The “46% surge” framing fits better as a rebound from local lows than as a fresh price-discovery breakout. CoinMarketCap’s March 6 market note tracked TAO falling from about $193.91 to $184.51 over a 39-hour stretch, while its March 10 update referenced a rebound from the $138 area toward the $194 zone. That implies the recent advance has come off a depressed base rather than from already-elevated levels.

Volume also confirms that this is an active move rather than a thin-liquidity spike. CoinGecko reported more than $104 million to $114 million in 24-hour spot turnover across recent snapshots, while CoinGlass showed $39.73 million in spot volume and $418.17 million in futures volume. The gap between spot and derivatives activity suggests speculative participation is rising faster than cash-market conviction.

Covenant-72B and March 2026 AI rotation are the clearest catalysts

The project-specific catalyst is Covenant-72B, a decentralized pre-training run completed on Templar, also known as Subnet 3. Public posts indexed in the past week describe Covenant-72B as a 72-billion-parameter model trained across a permissionless decentralized network and tied to a three-subnet pipeline. Those posts also describe new systems including SparseLoCo for bandwidth compression and Gauntlet for permissionless validation, both presented as infrastructure that reduces coordination bottlenecks in decentralized training.

Because Bittensor’s economic design routes attention and capital toward subnets, a visible training milestone can matter even if it does not immediately change TAO’s tokenomics.

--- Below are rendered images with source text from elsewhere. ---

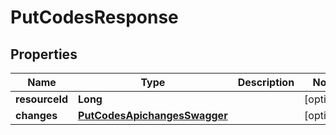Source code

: 
# PutCodesResponse

## Properties
Name | Type | Description | Notes
------------ | ------------- | ------------- | -------------
**resourceId** | **Long** |  |  [optional]
**changes** | [**PutCodesApichangesSwagger**](PutCodesApichangesSwagger.md) |  |  [optional]




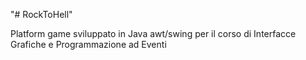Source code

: "# RockToHell"

Platform game sviluppato in Java awt/swing per il corso di Interfacce Grafiche e Programmazione ad Eventi
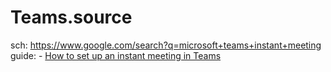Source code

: # Teams.source
sch: https://www.google.com/search?q=microsoft+teams+instant+meeting guide: - [How to set up an instant meeting in Teams](https://youtu.be/RgjLf2kMFmM)
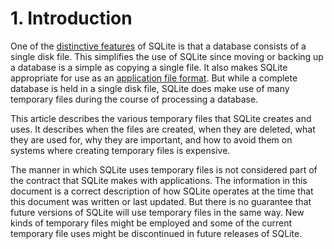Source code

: # 1\. Introduction



One of the [distinctive features](different.html) of
SQLite is that a database consists of a single disk file.
This simplifies the use of SQLite since moving or backing up a
database is a simple as copying a single file. It also makes
SQLite appropriate for use as an
[application file format](whentouse.html#appfileformat).
But while a complete database is held in a single disk file,
SQLite does make use of many temporary files during the
course of processing a database.




This article describes the various temporary files that SQLite
creates and uses. It describes when the files are created, when
they are deleted, what they are used for, why they are important,
and how to avoid them on systems where creating temporary files is
expensive.




The manner in which SQLite uses temporary files is not considered
part of the contract that SQLite makes with applications. The
information in this document is a correct description of how
SQLite operates at the time that this document was written or last
updated. But there is no guarantee that future versions of SQLite
will use temporary files in the same way. New kinds of temporary
files might be employed and some of
the current temporary file uses might be discontinued
in future releases of SQLite.




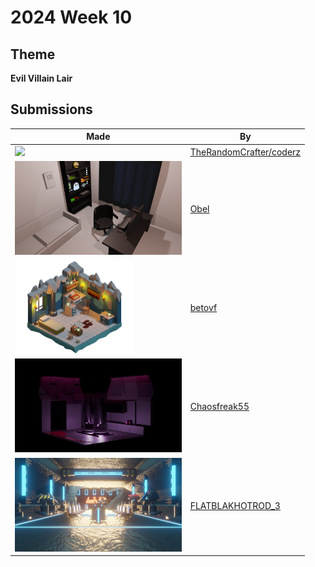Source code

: # 2024 Week 10


## Theme

**Evil Villain Lair**


## Submissions

| Made | By |
|------|----|
| <img src="./TheRandomCrafter/WitchesLair.png" height="150" /> | [TheRandomCrafter/coderz](./TheRandomCrafter/) |
| <img src="./Obel/EvilVillainLair.png" height="150" /> | [Obel](./Obel/) |
| <img src="./betovf/villains-lair.png" height="150" /> | [betovf](./betovf/) |
| <img src="./Chaosfreak55/VillianLayerChallenge.png" height="150" /> | [Chaosfreak55](./Chaosfreak55/) |
| <img src="./FLATBLAKHOTROD_3/evilLair_07.jpg" height="150" /> | [FLATBLAKHOTROD_3](./FLATBLAKHOTROD_3/) |
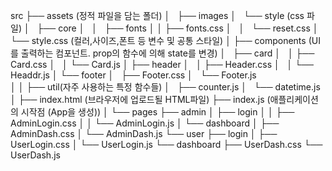 src
├── assets (정적 파일을 담는 폴더)
│     ├── images
│     └── style (css 파일)
│           ├── core
│           │    ├── fonts
│           │    ├── fonts.css
│           │    └── reset.css
│           └── style.css (컬러,사이즈,폰트 등 변수 및 공통 스타일)
│
├── components (UI를 출력하는 컴포넌트. prop의 함수에 의해 state를 변경)
│           ├── card
│           │    ├── Card.css
│           │    └── Card.js
│           ├── header
│           │    ├── Header.css
│           │    └── Headdr.js
│           └── footer
│                ├── Footer.css
│                └── Footer.js  
│
│
├── util(자주 사용하는 특정 함수들)
│     ├── counter.js 
│     └── datetime.js
│
├── index.html (브라우저에 업로드될 HTML파일)
├── index.js (애플리케이션의 시작점 (App을 생성))
│
└── pages
      ├── admin
      │     ├── login
      │     │    ├── AdminLogin.css
      │     │    └── AdminLogin.js
      │     └── dashboard
      │          ├── AdminDash.css
      │          └── AdminDash.js
      └── user
            ├── login
            │    ├── UserLogin.css
            │    └── UserLogin.js
            └── dashboard
                 ├── UserDash.css
                 └── UserDash.js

Taostats documentation describes each subnet as a self-contained codebase with its own incentive context, all connected through the broader Bittensor network and Yuma Consensus. The same documentation says there is theoretically no hard limit to the number of subnets that can exist.

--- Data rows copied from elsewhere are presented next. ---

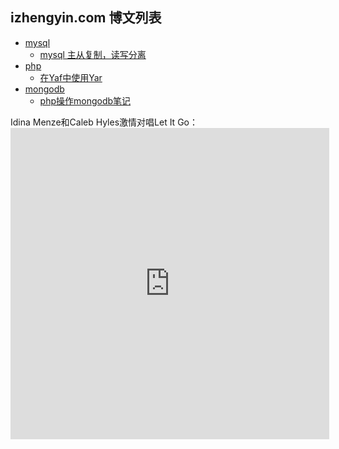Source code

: izhengyin.com 博文列表
-------

* [mysql](https://github.com/zhengyin/blog/blob/master/mysql)
    *  [mysql 主从复制，读写分离](https://github.com/zhengyin/blog/blob/master/mysql/mysql%E4%B8%BB%E4%BB%8E%E5%A4%8D%E5%88%B6%EF%BC%8C%E8%AF%BB%E5%86%99%E5%88%86%E7%A6%BB.md)
* [php](https://github.com/zhengyin/blog/blob/master/php)
	*  [在Yaf中使用Yar](https://github.com/zhengyin/blog/blob/master/php/在Yaf中使用Yar.md)
* [mongodb](https://github.com/zhengyin/blog/blob/master/mongodb)
	*  [php操作mongodb笔记](https://github.com/zhengyin/blog/blob/master/mongodb/php操作mongodb笔记.md)



 Idina Menze和Caleb Hyles激情对唱Let It Go：<iframe height=498 width=510 src="http://player.youku.com/embed/XNjcyMDU4Njg0" frameborder=0 allowfullscreen></iframe>
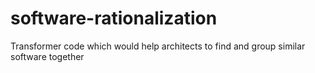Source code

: # software-rationalization
Transformer code which would help architects to find and group similar software together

The broader sector backdrop is also supportive. CoinMarketCap’s Bittensor news feed noted on March 10 that AI-linked cryptocurrencies rose after reports that Nvidia planned to unveil an open-source platform for autonomous AI agents at its developer conference on March 17, 2026. That report said the AI-token sector’s market value rose about 4.8%, outperforming broader crypto benchmarks. TAO did not move in isolation; it moved inside a renewed AI-infrastructure bid.

There is also a recent history of exchange-access catalysts amplifying TAO’s moves. CoinMarketCap documented an almost 8% jump after Upbit listing news on February 16, 2026, and another 3.5% move on February 26 tied to Binance cross-margin access and stronger exchange liquidity. Those events do not explain Covenant-72B directly, but they show that TAO has been trading as a high-beta AI token where narrative, accessibility, and derivatives positioning can quickly compound.

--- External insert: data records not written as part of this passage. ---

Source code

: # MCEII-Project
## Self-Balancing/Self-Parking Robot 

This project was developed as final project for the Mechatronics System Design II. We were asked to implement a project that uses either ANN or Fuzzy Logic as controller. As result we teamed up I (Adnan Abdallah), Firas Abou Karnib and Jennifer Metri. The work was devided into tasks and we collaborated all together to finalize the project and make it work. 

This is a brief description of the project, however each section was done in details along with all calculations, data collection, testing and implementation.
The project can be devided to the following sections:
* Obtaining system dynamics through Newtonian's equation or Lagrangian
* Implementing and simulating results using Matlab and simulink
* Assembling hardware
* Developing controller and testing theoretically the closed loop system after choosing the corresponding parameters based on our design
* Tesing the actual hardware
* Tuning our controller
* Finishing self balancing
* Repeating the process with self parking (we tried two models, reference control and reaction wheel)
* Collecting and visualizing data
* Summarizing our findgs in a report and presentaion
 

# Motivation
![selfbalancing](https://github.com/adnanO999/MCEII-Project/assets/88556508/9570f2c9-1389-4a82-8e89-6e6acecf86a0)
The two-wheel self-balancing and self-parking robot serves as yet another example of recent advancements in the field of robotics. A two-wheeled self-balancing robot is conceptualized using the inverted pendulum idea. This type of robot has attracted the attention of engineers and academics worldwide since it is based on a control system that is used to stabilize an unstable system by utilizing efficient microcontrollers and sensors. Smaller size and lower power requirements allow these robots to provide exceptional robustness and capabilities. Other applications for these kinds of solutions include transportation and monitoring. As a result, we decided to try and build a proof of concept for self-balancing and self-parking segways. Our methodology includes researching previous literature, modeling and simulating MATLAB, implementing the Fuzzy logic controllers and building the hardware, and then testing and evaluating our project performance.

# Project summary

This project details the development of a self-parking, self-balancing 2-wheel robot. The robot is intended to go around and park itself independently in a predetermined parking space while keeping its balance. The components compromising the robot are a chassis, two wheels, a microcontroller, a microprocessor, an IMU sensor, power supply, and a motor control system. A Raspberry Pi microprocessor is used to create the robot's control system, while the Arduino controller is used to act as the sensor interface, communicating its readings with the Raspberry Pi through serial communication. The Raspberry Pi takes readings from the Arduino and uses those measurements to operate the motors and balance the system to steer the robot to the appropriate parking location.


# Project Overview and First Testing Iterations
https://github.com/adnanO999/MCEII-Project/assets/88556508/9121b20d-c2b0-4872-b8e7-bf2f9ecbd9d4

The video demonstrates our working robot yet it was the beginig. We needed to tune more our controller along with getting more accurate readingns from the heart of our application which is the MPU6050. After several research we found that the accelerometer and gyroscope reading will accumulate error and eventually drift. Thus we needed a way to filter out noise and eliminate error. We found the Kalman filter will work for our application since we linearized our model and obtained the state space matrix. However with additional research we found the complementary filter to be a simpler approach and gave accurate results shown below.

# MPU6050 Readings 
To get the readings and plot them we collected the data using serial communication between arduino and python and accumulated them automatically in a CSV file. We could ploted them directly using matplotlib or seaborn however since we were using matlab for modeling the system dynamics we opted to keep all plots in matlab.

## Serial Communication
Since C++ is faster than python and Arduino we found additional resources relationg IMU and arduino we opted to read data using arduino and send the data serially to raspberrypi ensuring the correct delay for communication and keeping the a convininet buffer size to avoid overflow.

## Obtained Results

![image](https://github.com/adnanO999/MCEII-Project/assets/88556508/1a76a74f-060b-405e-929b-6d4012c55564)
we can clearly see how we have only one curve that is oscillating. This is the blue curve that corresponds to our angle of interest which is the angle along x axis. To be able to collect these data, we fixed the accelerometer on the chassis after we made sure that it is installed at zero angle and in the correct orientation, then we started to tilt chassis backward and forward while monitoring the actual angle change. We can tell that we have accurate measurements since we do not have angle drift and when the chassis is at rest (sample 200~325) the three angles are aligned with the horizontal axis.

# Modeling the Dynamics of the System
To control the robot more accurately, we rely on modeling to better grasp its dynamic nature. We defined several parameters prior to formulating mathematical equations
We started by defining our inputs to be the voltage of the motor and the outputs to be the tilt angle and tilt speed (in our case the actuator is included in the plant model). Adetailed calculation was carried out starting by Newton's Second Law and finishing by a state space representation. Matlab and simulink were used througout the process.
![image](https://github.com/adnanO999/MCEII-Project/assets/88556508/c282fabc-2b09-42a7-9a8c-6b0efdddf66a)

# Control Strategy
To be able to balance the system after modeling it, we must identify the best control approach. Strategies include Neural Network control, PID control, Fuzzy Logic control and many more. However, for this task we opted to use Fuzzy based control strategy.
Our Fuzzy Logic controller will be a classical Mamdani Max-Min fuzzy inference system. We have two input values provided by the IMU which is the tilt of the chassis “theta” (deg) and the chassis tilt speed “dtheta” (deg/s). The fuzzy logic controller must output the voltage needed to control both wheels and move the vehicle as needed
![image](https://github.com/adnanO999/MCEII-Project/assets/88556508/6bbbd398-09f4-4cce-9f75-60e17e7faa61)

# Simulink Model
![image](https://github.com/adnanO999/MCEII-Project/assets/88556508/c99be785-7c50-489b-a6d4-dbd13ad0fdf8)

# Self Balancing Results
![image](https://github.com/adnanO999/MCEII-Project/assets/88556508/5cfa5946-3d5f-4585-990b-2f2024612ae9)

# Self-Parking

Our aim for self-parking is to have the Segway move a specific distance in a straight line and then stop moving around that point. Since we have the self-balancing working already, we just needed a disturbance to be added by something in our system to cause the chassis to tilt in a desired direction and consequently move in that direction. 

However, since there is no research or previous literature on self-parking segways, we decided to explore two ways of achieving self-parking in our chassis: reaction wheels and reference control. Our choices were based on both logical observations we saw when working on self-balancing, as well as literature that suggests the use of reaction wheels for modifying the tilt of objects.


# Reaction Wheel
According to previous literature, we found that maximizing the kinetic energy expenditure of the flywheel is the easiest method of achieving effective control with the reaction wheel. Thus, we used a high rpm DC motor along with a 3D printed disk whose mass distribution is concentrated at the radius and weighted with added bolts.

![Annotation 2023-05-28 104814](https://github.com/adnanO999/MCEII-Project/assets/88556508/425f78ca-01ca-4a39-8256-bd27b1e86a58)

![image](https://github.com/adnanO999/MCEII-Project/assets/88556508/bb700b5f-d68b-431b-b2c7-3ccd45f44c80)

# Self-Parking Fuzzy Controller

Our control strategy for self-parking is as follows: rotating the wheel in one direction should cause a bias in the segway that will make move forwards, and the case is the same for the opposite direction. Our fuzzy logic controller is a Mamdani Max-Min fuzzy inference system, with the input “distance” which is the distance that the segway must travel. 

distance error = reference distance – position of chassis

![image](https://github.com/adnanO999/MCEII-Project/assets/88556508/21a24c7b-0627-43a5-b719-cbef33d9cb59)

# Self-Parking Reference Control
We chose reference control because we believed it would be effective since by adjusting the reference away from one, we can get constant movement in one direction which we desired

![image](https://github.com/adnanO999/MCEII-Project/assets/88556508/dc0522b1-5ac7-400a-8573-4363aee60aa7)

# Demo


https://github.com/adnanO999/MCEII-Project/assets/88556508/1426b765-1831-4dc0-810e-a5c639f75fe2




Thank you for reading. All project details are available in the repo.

Open interest at $180.9M shows leverage is back in the trade

Market structure is where the current rally becomes more fragile. CoinGlass showed TAO open interest at $180.90 million on March 18, 2026, against $418.17 million in 24-hour futures volume and $39.73 million in spot volume. That ratio points to a market where perpetuals and futures are driving a large share of price discovery.

Liquidation data is not extreme yet, but it is active. CoinGlass reported about $352,852 in TAO futures liquidations over the latest 24-hour period. In absolute terms that is small relative to BTC or ETH, but for a token with a roughly $2 billion market cap it still signals that leveraged positioning is being forced out intraday.

The more important read is crowding risk. When futures volume exceeds spot volume by more than tenfold, as CoinGlass data indicates here, the move can extend quickly but also reverse quickly if the catalyst cools. TAO’s recent history supports that interpretation: CoinMarketCap’s February and March event-driven notes repeatedly tied short bursts in price to exchange listings, staking access, and AI-sector momentum rather than to a single durable repricing of network cash flows.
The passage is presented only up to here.